[PROVIDED DATA Boundary: Start]

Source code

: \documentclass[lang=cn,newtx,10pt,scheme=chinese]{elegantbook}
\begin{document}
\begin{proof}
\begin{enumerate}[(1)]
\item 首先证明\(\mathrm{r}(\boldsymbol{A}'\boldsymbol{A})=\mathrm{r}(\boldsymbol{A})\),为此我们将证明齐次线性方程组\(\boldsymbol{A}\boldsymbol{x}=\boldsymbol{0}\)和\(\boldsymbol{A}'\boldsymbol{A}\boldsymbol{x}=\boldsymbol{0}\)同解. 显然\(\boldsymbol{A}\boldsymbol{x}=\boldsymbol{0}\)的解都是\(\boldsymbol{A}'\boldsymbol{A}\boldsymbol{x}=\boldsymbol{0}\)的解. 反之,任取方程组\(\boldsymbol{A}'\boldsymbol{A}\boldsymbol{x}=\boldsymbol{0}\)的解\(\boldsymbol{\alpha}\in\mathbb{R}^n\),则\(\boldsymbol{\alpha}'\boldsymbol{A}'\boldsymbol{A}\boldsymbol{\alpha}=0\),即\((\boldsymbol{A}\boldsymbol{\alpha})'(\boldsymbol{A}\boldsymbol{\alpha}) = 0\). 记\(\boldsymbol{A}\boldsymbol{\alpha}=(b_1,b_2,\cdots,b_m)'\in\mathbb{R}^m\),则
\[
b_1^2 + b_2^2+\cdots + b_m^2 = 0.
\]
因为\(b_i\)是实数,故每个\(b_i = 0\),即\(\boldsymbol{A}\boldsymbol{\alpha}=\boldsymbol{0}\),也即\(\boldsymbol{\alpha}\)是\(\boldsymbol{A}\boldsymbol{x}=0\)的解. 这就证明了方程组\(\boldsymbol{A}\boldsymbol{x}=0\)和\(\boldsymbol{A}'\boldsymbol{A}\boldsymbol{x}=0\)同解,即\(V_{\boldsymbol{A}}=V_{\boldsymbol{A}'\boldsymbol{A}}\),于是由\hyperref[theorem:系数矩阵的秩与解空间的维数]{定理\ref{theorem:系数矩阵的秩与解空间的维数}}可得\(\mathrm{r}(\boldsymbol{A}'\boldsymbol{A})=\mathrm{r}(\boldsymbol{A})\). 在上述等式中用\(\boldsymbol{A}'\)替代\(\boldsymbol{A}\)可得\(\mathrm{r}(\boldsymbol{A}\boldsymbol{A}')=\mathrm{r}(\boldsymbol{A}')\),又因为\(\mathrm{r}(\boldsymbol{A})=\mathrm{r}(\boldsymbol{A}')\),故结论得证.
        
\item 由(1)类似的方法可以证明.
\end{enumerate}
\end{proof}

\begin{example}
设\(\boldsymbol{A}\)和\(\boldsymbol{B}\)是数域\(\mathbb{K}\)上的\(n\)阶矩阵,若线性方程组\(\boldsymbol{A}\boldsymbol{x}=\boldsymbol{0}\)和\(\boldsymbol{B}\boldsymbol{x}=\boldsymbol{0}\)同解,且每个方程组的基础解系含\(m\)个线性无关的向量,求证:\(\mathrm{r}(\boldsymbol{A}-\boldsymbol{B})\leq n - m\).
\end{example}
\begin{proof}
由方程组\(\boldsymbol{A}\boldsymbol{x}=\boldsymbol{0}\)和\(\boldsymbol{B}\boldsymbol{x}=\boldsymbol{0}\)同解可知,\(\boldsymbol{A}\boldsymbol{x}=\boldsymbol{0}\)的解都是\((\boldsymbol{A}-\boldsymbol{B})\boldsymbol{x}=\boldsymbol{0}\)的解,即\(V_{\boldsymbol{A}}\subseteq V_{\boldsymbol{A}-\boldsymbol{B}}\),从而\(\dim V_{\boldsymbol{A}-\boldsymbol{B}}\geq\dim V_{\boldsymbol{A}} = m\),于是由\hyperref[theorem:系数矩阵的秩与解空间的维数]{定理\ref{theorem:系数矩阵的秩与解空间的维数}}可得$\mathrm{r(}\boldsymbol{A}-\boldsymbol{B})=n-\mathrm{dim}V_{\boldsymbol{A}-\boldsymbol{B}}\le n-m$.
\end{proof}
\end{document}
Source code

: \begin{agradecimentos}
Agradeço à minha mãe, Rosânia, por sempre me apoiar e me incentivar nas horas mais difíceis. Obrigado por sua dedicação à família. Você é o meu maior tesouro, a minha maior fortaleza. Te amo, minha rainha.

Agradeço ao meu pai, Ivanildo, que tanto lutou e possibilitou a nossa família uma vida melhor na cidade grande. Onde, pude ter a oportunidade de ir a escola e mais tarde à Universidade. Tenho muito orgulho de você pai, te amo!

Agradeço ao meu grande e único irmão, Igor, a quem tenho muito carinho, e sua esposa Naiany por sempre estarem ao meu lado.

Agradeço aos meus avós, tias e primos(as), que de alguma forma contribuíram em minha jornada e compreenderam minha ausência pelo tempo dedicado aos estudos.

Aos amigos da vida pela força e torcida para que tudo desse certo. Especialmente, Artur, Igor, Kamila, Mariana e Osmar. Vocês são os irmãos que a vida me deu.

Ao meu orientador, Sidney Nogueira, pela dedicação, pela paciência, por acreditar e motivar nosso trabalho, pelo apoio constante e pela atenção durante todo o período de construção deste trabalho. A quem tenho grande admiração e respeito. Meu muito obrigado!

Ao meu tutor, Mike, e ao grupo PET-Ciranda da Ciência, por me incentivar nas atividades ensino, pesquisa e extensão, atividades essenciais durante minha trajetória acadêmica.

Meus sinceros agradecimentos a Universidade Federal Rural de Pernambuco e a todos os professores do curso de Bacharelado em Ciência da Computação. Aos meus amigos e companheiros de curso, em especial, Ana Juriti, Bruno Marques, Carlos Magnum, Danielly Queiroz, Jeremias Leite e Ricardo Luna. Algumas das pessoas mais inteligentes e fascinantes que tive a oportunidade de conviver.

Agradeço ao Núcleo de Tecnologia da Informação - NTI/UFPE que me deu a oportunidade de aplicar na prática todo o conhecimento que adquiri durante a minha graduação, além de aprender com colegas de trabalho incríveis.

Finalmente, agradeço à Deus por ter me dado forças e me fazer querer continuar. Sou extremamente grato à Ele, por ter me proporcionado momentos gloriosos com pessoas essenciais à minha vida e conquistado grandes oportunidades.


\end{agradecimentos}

[PROVIDED DATA Boundary: End]
[PROVIDED DATA Boundary: Start]

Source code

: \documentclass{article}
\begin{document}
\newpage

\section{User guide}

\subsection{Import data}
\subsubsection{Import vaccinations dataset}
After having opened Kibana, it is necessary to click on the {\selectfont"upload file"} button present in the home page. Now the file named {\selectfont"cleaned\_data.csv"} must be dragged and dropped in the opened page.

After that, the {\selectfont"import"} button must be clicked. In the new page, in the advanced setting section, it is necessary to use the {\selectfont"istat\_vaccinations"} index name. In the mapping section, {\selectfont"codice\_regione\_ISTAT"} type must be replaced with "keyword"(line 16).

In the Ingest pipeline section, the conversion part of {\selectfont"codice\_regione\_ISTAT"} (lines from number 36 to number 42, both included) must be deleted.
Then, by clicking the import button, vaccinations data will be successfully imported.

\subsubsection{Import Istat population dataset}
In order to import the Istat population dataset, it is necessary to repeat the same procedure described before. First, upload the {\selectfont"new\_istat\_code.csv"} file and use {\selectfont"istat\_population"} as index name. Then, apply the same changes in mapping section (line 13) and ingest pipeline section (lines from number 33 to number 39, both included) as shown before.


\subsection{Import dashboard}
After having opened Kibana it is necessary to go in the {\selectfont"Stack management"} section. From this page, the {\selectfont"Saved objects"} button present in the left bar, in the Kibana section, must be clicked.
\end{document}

[PROVIDED DATA Boundary: End]
[PROVIDED DATA Boundary: Start]

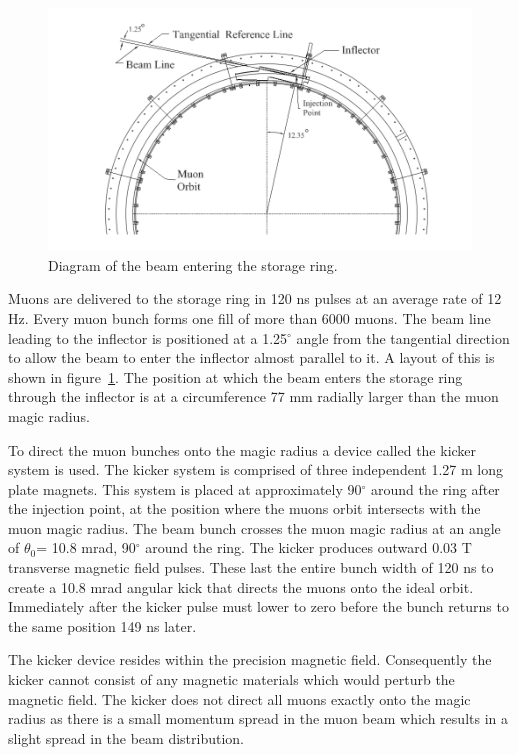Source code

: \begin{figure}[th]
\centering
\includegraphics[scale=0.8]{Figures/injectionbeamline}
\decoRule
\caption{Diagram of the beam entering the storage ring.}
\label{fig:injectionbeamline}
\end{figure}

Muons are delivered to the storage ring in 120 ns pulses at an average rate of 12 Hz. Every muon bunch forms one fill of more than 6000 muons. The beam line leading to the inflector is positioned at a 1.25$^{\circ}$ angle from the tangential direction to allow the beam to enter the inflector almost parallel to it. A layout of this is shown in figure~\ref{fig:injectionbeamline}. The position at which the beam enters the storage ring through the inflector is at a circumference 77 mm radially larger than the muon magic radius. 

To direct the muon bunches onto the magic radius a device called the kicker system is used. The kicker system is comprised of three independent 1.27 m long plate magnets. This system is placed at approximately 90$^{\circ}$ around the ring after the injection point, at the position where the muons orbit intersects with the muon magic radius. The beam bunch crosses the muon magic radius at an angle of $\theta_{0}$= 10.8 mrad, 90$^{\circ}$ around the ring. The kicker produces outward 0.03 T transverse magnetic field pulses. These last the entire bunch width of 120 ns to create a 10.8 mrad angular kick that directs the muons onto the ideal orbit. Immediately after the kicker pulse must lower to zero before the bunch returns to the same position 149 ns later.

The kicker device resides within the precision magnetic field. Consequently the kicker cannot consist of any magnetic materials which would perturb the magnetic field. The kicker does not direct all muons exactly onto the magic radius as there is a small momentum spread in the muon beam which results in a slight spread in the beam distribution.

[PROVIDED DATA Boundary: End]

Please determine how many lines of the records above include the word "field", replying with a number alone.

2